📱

Deep Dives

A Conceptual Model for Storage Unification (16 minute read)

Storage unification is becoming increasingly important as object storage dominates, though hot data still requires low-latency solutions. Architectural choices in the tiering approach, virtualization layer, and access method all involve tradeoffs. Shared tiering can reduce duplication (and system cost) but requires strict coordination, ownership, and lifecycle governance to avoid becoming a liability. Materialization, grounded in decades of proven practice, remains the simpler and more reliable approach.

Datadog's Rust-Based Timeseries Engine: Throttling Under Heavy Load (10 minute read)

Datadog's new timeseries engine, built in Rust, achieves major performance gains versus its previous Go and RocksDB-based implementation (60x faster ingestion and 5x faster queries) using a shard‑per‑core architecture and modular LSM-tree storage. Despite perfect sharding, surge traffic or complex queries can push nodes to their limits.
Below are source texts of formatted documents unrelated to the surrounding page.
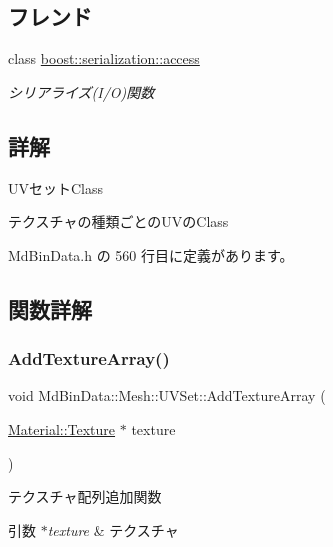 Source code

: \subsection*{フレンド}
\begin{DoxyCompactItemize}
\item 
class \mbox{\hyperlink{class_md_bin_data_1_1_mesh_1_1_u_v_set_ac98d07dd8f7b70e16ccb9a01abf56b9c}{boost\+::serialization\+::access}}
\begin{DoxyCompactList}\small\item\em シリアライズ(I/O)関数 \end{DoxyCompactList}\end{DoxyCompactItemize}


\subsection{詳解}
U\+Vセット\+Class 

テクスチャの種類ごとの\+U\+Vの\+Class 

 Md\+Bin\+Data.\+h の 560 行目に定義があります。



\subsection{関数詳解}
\mbox{\label{class_md_bin_data_1_1_mesh_1_1_u_v_set_a6b9333784f0a6b52dafebadd610da2cf}} 
\subsubsection{\texorpdfstring{Add\+Texture\+Array()}{AddTextureArray()}}
{\footnotesize\ttfamily void Md\+Bin\+Data\+::\+Mesh\+::\+U\+V\+Set\+::\+Add\+Texture\+Array (\begin{DoxyParamCaption}\item[{\mbox{\hyperlink{class_md_bin_data_1_1_material_1_1_texture}{Material\+::\+Texture}} $\ast$}]{texture }\end{DoxyParamCaption})}



テクスチャ配列追加関数 


\begin{DoxyParams}{引数}
{\em $\ast$texture} & テクスチャ \\
\hline
\end{DoxyParams}

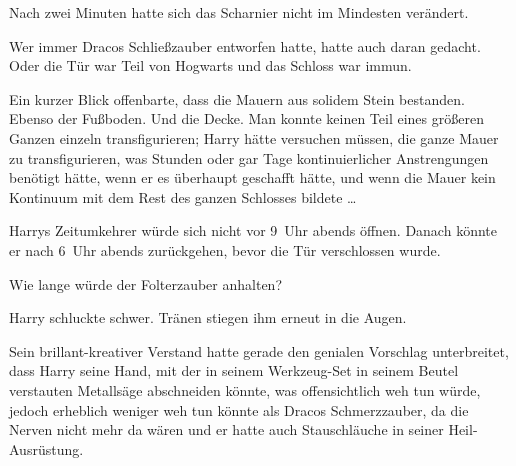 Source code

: Nach zwei Minuten hatte sich das Scharnier nicht im Mindesten verändert.

Wer immer Dracos Schließzauber entworfen hatte, hatte auch daran gedacht. Oder die Tür war Teil von Hogwarts und das Schloss war immun.

Ein kurzer Blick offenbarte, dass die Mauern aus solidem Stein bestanden. Ebenso der Fußboden. Und die Decke. Man konnte keinen Teil eines größeren Ganzen einzeln transfigurieren; Harry hätte versuchen müssen, die ganze Mauer zu transfigurieren, was Stunden oder gar Tage kontinuierlicher Anstrengungen benötigt hätte, wenn er es überhaupt geschafft hätte, und wenn die Mauer kein Kontinuum mit dem Rest des ganzen Schlosses bildete …

Harrys Zeitumkehrer würde sich nicht vor 9~Uhr abends öffnen. Danach könnte er nach 6~Uhr abends zurückgehen, bevor die Tür verschlossen wurde.

Wie lange würde der Folterzauber anhalten?

Harry schluckte schwer. Tränen stiegen ihm erneut in die Augen.

Sein brillant-kreativer Verstand hatte gerade den genialen Vorschlag unterbreitet, dass Harry seine Hand, mit der in seinem Werkzeug-Set in seinem Beutel verstauten Metallsäge abschneiden könnte, was offensichtlich weh tun würde, jedoch erheblich weniger weh tun könnte als Dracos Schmerzzauber, da die Nerven nicht mehr da wären und er hatte auch Stauschläuche in seiner Heil-Ausrüstung.

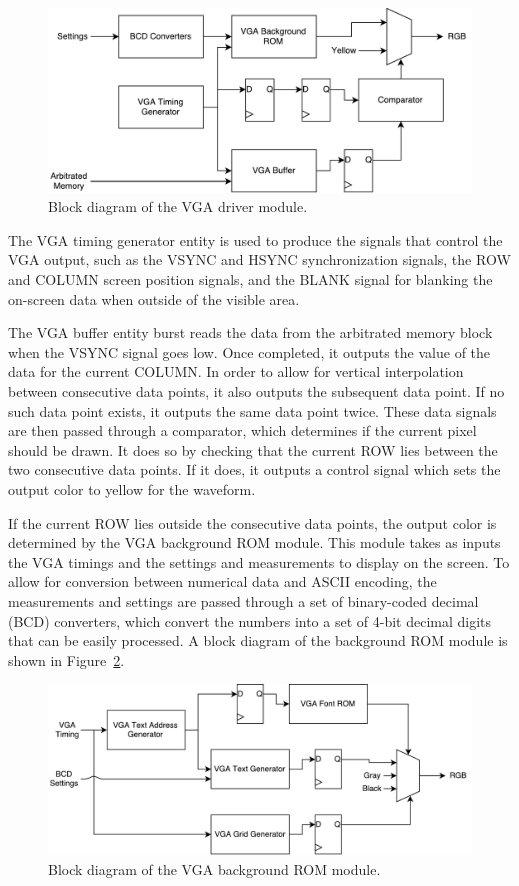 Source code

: \documentclass[journal]{IEEEtran}
\begin{document}
\begin{figure}[!htb]
  \centering
  \includegraphics[width=\columnwidth]{diagrams/vga_driver.pdf}
  \caption{Block diagram of the VGA driver module.}
  \label{fig:vga_driver}
\end{figure}

The VGA timing generator entity is used to produce the signals that control the VGA output, such as the VSYNC and HSYNC synchronization signals, the ROW and COLUMN screen position signals, and the BLANK signal for blanking the on-screen data when outside of the visible area.

The VGA buffer entity burst reads the data from the arbitrated memory block when the VSYNC signal goes low. Once completed, it outputs the value of the data for the current COLUMN. In order to allow for vertical interpolation between consecutive data points, it also outputs the subsequent data point. If no such data point exists, it outputs the same data point twice.
These data signals are then passed through a comparator, which determines if the current pixel should be drawn. It does so by checking that the current ROW lies between the two consecutive data points. If it does, it outputs a control signal which sets the output color to yellow for the waveform.

If the current ROW lies outside the consecutive data points, the output color is determined by the VGA background ROM module. This module takes as inputs the VGA timings and the settings and measurements to display on the screen. To allow for conversion between numerical data and ASCII encoding, the measurements and settings are passed through a set of binary-coded decimal (BCD) converters, which convert the numbers into a set of 4-bit decimal digits that can be easily processed. A block diagram of the background ROM module is shown in Figure~\ref{fig:vga_rom}.

\begin{figure}[!htb]
  \centering
  \includegraphics[width=\columnwidth]{diagrams/vga_rom.pdf}
  \caption{Block diagram of the VGA background ROM module.}
  \label{fig:vga_rom}
\end{figure}
\end{document}
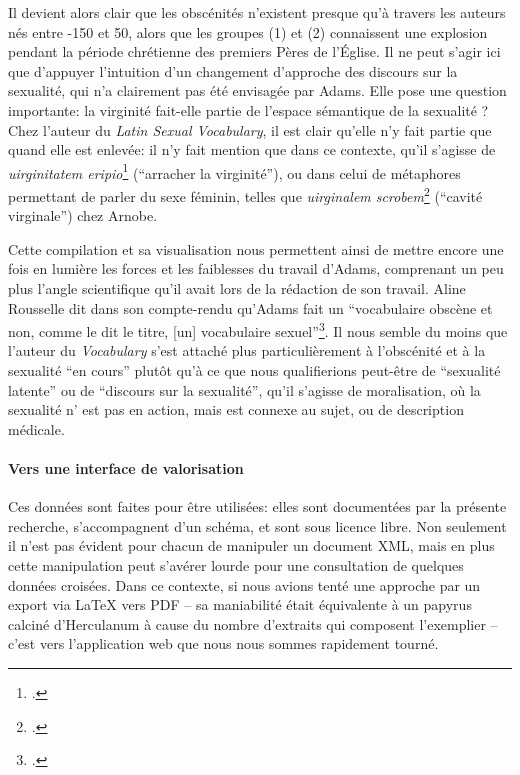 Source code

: Il devient alors clair que les obscénités n'existent presque qu'à travers les auteurs nés entre -150 et 50, alors que les groupes (1) et (2) connaissent une explosion pendant la période chrétienne des premiers Pères de l'Église. Il ne peut s'agir ici que d'appuyer l'intuition d'un changement d'approche des discours sur la sexualité, qui n'a clairement pas été envisagée par Adams. Elle pose une question importante: la virginité fait-elle partie de l'espace sémantique de la sexualité ? Chez l'auteur du \textit{Latin Sexual Vocabulary}, il est clair qu'elle n'y fait partie que quand elle est enlevée: il n'y fait mention que dans ce contexte, qu'il s'agisse de \textit{uirginitatem eripio}\footcite[p.~195]{adams} (\enquote{arracher la virginité}), ou dans celui de métaphores permettant de parler du sexe féminin, telles que \textit{uirginalem scrobem}\footcite[p.~151]{adams} (\enquote{cavité virginale}) chez Arnobe.

Cette compilation et sa visualisation nous permettent ainsi de mettre encore une fois en lumière les forces et les faiblesses du travail d'Adams, comprenant un peu plus l'angle scientifique qu'il avait lors de la rédaction de son travail. Aline Rousselle dit dans son compte-rendu qu'Adams fait un \enquote{vocabulaire obscène et non, comme le dit le titre, [un] vocabulaire sexuel}\footcite{rousselle_j_1987}. Il nous semble du moins que l'auteur du \textit{Vocabulary} s'est attaché plus particulièrement à l'obscénité et à la sexualité \enquote{en cours} plutôt qu'à ce que nous qualifierions peut-être de \enquote{sexualité latente} ou de \enquote{discours sur la sexualité}, qu'il s'agisse de moralisation, où la sexualité n' est pas en action, mais est connexe au sujet, ou de description médicale.

\paragraph{Vers une interface de valorisation}

Ces données sont faites pour être utilisées: elles sont documentées par la présente recherche, s'accompagnent d'un schéma, et sont sous licence libre. Non seulement il n'est pas évident pour chacun de manipuler un document XML, mais en plus cette manipulation peut s'avérer lourde pour une consultation de quelques données croisées. Dans ce contexte, si nous avions tenté une approche par un export via LaTeX vers PDF -- sa maniabilité était équivalente à un papyrus calciné d'Herculanum à cause du nombre d'extraits qui composent l'exemplier -- c'est vers l'application web que nous nous sommes rapidement tourné.

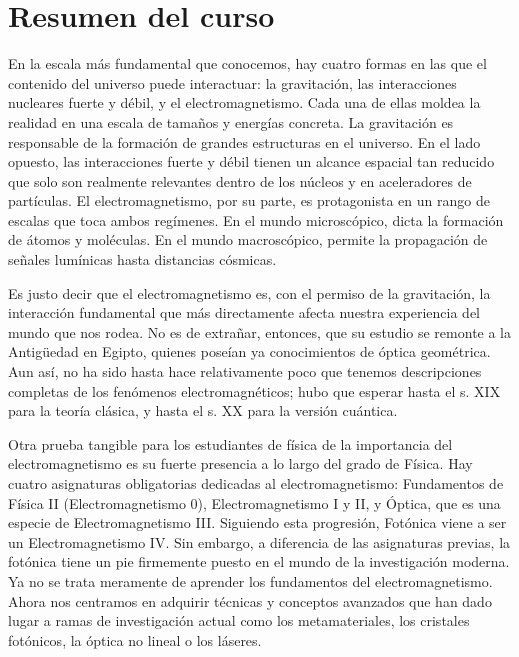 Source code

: \section*{Resumen del curso}

En la escala más fundamental que conocemos, hay cuatro formas en las que el contenido del universo puede interactuar: la gravitación, las interacciones nucleares fuerte y débil, y el electromagnetismo. Cada una de ellas moldea la realidad en una escala de tamaños y energías concreta. La gravitación es responsable de la formación de grandes estructuras en el universo. En el lado opuesto, las interacciones fuerte y débil tienen un alcance espacial tan reducido que solo son realmente relevantes dentro de los núcleos y en aceleradores de partículas. El electromagnetismo, por su parte, es protagonista en un rango de escalas que toca ambos regímenes. En el mundo microscópico, dicta la formación de átomos y moléculas. En el mundo macroscópico, permite la propagación de señales lumínicas hasta distancias cósmicas.

Es justo decir que el electromagnetismo es, con el permiso de la gravitación, la interacción fundamental que más directamente afecta nuestra experiencia del mundo que nos rodea. No es de extrañar, entonces, que su estudio se remonte a la Antigüedad en Egipto, quienes poseían ya conocimientos de óptica geométrica. Aun así, no ha sido hasta hace relativamente poco que tenemos descripciones completas de los fenómenos electromagnéticos; hubo que esperar hasta el s. XIX para la teoría clásica, y hasta el s. XX para la versión cuántica. 

Otra prueba tangible para los estudiantes de física de la importancia del electromagnetismo es su fuerte presencia a lo largo del grado de Física. Hay cuatro asignaturas obligatorias dedicadas al electromagnetismo: Fundamentos de Física II (Electromagnetismo 0), Electromagnetismo I y II, y Óptica, que es una especie de Electromagnetismo III. Siguiendo esta progresión, Fotónica viene a ser un Electromagnetismo IV. Sin embargo, a diferencia de las asignaturas previas, la fotónica tiene un pie firmemente puesto en el mundo de la investigación moderna. Ya no se trata meramente de aprender los fundamentos del electromagnetismo. Ahora nos centramos en adquirir técnicas y conceptos avanzados que han dado lugar a ramas de investigación actual como los metamateriales, los cristales fotónicos, la óptica no lineal o los láseres.

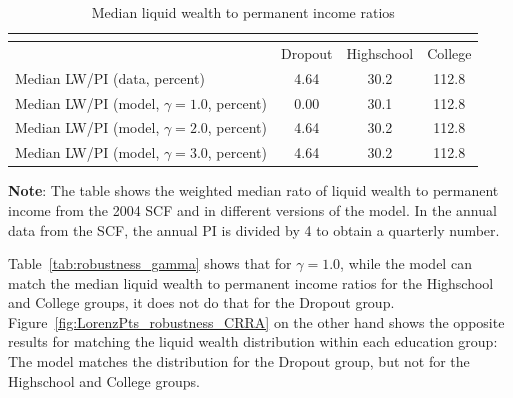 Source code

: \documentclass[../HAFiscal]{subfiles}
\begin{document}
\begin{table}[th]
\begin{center}
\begin{tabular}{lccc}
	\multicolumn{4}{l}{} \\ \midrule
	& Dropout & Highschool & College \\ \midrule
	Median LW/PI (data, percent) & 4.64 & 30.2 & 112.8 \\ 
	Median LW/PI (model, $\gamma = 1.0$, percent) & 0.00 & 30.1 & 112.8 \\	
	Median LW/PI (model, $\gamma = 2.0$, percent) & 4.64 & 30.2 & 112.8 \\
	Median LW/PI (model, $\gamma = 3.0$, percent) & 4.64 & 30.2 & 112.8 \\ \bottomrule
\end{tabular}
\caption{Median liquid wealth to permanent income ratios}
\label{tab:robustness_gamma_liquid}	
\parbox{15cm}{\small \vspace{.05cm} \textbf{Note}: The table shows the weighted median rato of liquid wealth to permanent income from the 2004 SCF and in different versions of the model. In the annual data from the SCF, the annual PI is divided by 4 to obtain a quarterly number.\normalsize}
\end{center}
\end{table}

Table~\ref{tab:robustness_gamma} shows that for $\gamma=1.0$, while the model can match the median liquid wealth to permanent income ratios for the Highschool and College groups, it does not do that for the Dropout group. Figure~\ref{fig:LorenzPts_robustness_CRRA} on the other hand shows the opposite results for matching the liquid wealth distribution within each education group: The model matches the distribution for the Dropout group, but not for the Highschool and College groups. 
\end{document}
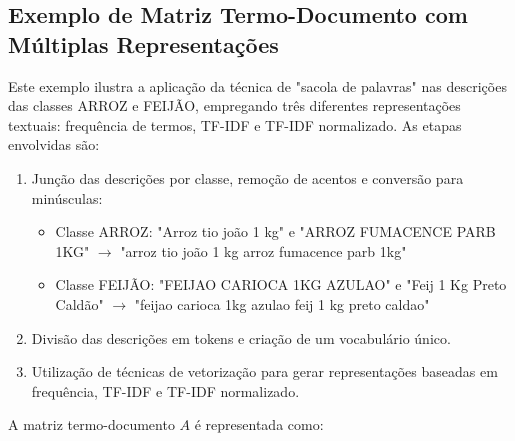 \subsection{Exemplo de Matriz Termo-Documento com Múltiplas Representações}
\label{sec:exemplo-matriz-termo-documento-multiplas-representacoes}
Este exemplo ilustra a aplicação da técnica de "sacola de palavras" nas descrições das classes ARROZ e FEIJÃO, empregando três diferentes representações textuais: frequência de termos, TF-IDF e TF-IDF normalizado. As etapas envolvidas são:

\begin{enumerate}
    \item Junção das descrições por classe, remoção de acentos e conversão para minúsculas:
    \begin{itemize}
        \item Classe ARROZ: "Arroz tio joão 1 kg" e "ARROZ FUMACENCE PARB 1KG" $\rightarrow$ "arroz tio joão 1 kg arroz fumacence parb 1kg"
        \item Classe FEIJÃO: "FEIJAO CARIOCA 1KG AZULAO" e "Feij 1 Kg Preto Caldão" $\rightarrow$ "feijao carioca 1kg azulao feij 1 kg preto caldao"
    \end{itemize}
    \item Divisão das descrições em tokens e criação de um vocabulário único.
    \item Utilização de técnicas de vetorização para gerar representações baseadas em frequência, TF-IDF e TF-IDF normalizado.
\end{enumerate}

A matriz termo-documento \( A \) é representada como:

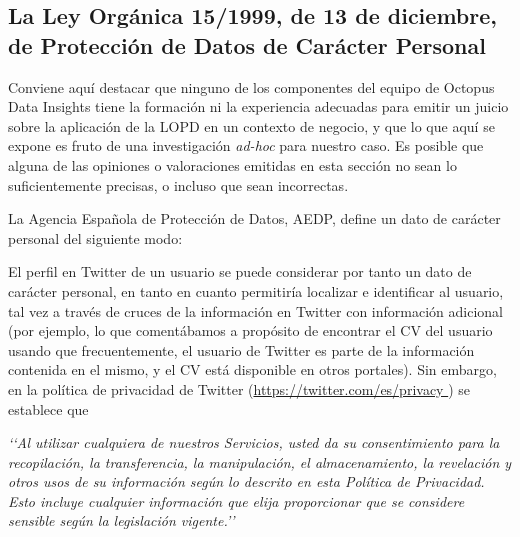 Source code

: \subsection{La Ley Orgánica 15/1999, de 13 de diciembre, de Protección de Datos
de Carácter Personal}
\label{subsection:LOPD}

Conviene aquí destacar que ninguno de los componentes del equipo de Octopus Data Insights 
tiene la formación ni la experiencia adecuadas para emitir un juicio sobre la aplicación
de la LOPD en un contexto de negocio, y que lo que aquí se expone es fruto de una 
investigación {\em ad-hoc}
para nuestro caso. Es posible que alguna de las opiniones o valoraciones emitidas en esta
sección no sean lo suficientemente precisas, o incluso que sean  incorrectas.

La Agencia Española de Protección de Datos, AEDP, define un dato de carácter personal del siguiente modo:


El perfil en Twitter de un usuario se puede considerar por tanto un dato de carácter personal, en tanto en cuanto
permitiría localizar e identificar al usuario, tal vez a través de cruces de la información en Twitter con
información adicional (por ejemplo, lo que comentábamos a propósito de encontrar el CV del usuario usando que
frecuentemente, el usuario de Twitter es parte de la información contenida en el mismo, y el CV está disponible en otros 
portales). Sin embargo, en la política de privacidad de Twitter (\url{https://twitter.com/es/privacy })
se establece que

\leftskip=1cm
\rightskip=1cm
{\em \lq\lq Al utilizar cualquiera de nuestros Servicios, usted da su consentimiento para la recopilación, 
 la transferencia, la manipulación, el almacenamiento, la revelación y otros usos de su información 
 según lo descrito en esta Política de Privacidad. Esto incluye cualquier información que elija proporcionar que 
 se considere sensible según la legislación vigente.\rq\rq}

\leftskip=0pt\rightskip=0pt




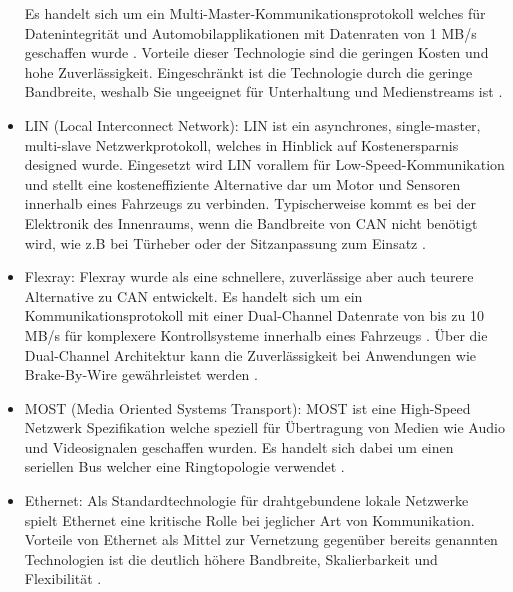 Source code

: \begin{itemize}
                Es handelt sich um ein Multi-Master-Kommunikationsprotokoll welches für Datenintegrität und Automobilapplikationen mit Datenraten von 1 MB/s geschaffen wurde \cite{wolf2004security}. Vorteile
                dieser Technologie sind die geringen Kosten und hohe Zuverlässigkeit. Eingeschränkt ist die Technologie durch die geringe Bandbreite, weshalb Sie
                ungeeignet für Unterhaltung und Medienstreams ist \cite{TW_huang2018vehicle}.
                \item LIN (Local Interconnect Network): LIN ist ein asynchrones, single-master, multi-slave Netzwerkprotokoll, welches in Hinblick auf Kostenersparnis 
                designed wurde. Eingesetzt wird LIN vorallem für Low-Speed-Kommunikation und stellt eine kosteneffiziente Alternative dar um Motor und Sensoren innerhalb 
                eines Fahrzeugs zu verbinden. Typischerweise kommt es bei der Elektronik des Innenraums, wenn die Bandbreite von CAN nicht benötigt wird, wie z.B bei Türheber
                oder der Sitzanpassung zum Einsatz \cite{TW_huang2018vehicle}.
                \item Flexray: Flexray wurde als eine schnellere, zuverlässige aber auch teurere Alternative zu CAN entwickelt. Es handelt sich um ein Kommunikationsprotokoll mit einer
                Dual-Channel Datenrate von bis zu 10 MB/s für komplexere Kontrollsysteme innerhalb eines Fahrzeugs \cite{wolf2004security}. Über die Dual-Channel Architektur kann die Zuverlässigkeit
                bei Anwendungen wie Brake-By-Wire gewährleistet werden \cite{TW_huang2018vehicle}. 
                \item MOST (Media Oriented Systems Transport): MOST ist eine High-Speed Netzwerk Spezifikation welche speziell für Übertragung von Medien wie Audio und Videosignalen 
                geschaffen wurden. Es handelt sich dabei um einen seriellen Bus welcher eine Ringtopologie verwendet \cite{TW_huang2018vehicle}.
                \item Ethernet: Als Standardtechnologie für drahtgebundene lokale Netzwerke spielt Ethernet eine kritische Rolle bei jeglicher Art von Kommunikation.
                Vorteile von Ethernet als Mittel zur Vernetzung gegenüber bereits genannten Technologien ist die deutlich höhere Bandbreite, Skalierbarkeit und Flexibilität \cite{hank2013automotive}\cite{TW_huang2018vehicle}. 
            \end{itemize}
To stay robust, Datadog implemented permit-based throttling, shedding or rejecting workloads when metrics like ingestion lag, memory usage, and concurrent query count cross thresholds.

How Fresha Accidentally Became one of UK's First StarRocks Production Pioneer (11 minute read)

Fresha's data stack relied on Postgres and Snowflake for ad-hoc analytics, but performance bottlenecks and unpredictable dashboard latency under load prompted a shift. It adopted StarRocks, valued for MySQL protocol connectivity, federated querying over open-formats (Iceberg/Paimon), and sub-second real-time analytics via internal tables. Engineering integrated Flink and Kafka pipelines into a hybrid model (real-time, historical, and search lanes), all unified under a single SQL surface. Post-migration, critical dashboards' p95 latency dropped from 20 s to ~200 ms.

🚀

Opinions & Advice

Creating AI Agent Solutions for Warehouse Data Access and Security (12 minute read)

Meta is introducing a multi-agent system to streamline and secure data warehouse access, with user agents helping request data and owner agents managing permissions. The system uses LLMs for context- and task-specific decision-making combined with guardrails like query-level controls, data-access budgets, and rule-based risk checks. This approach reduces friction in access requests while maintaining strong security and auditability.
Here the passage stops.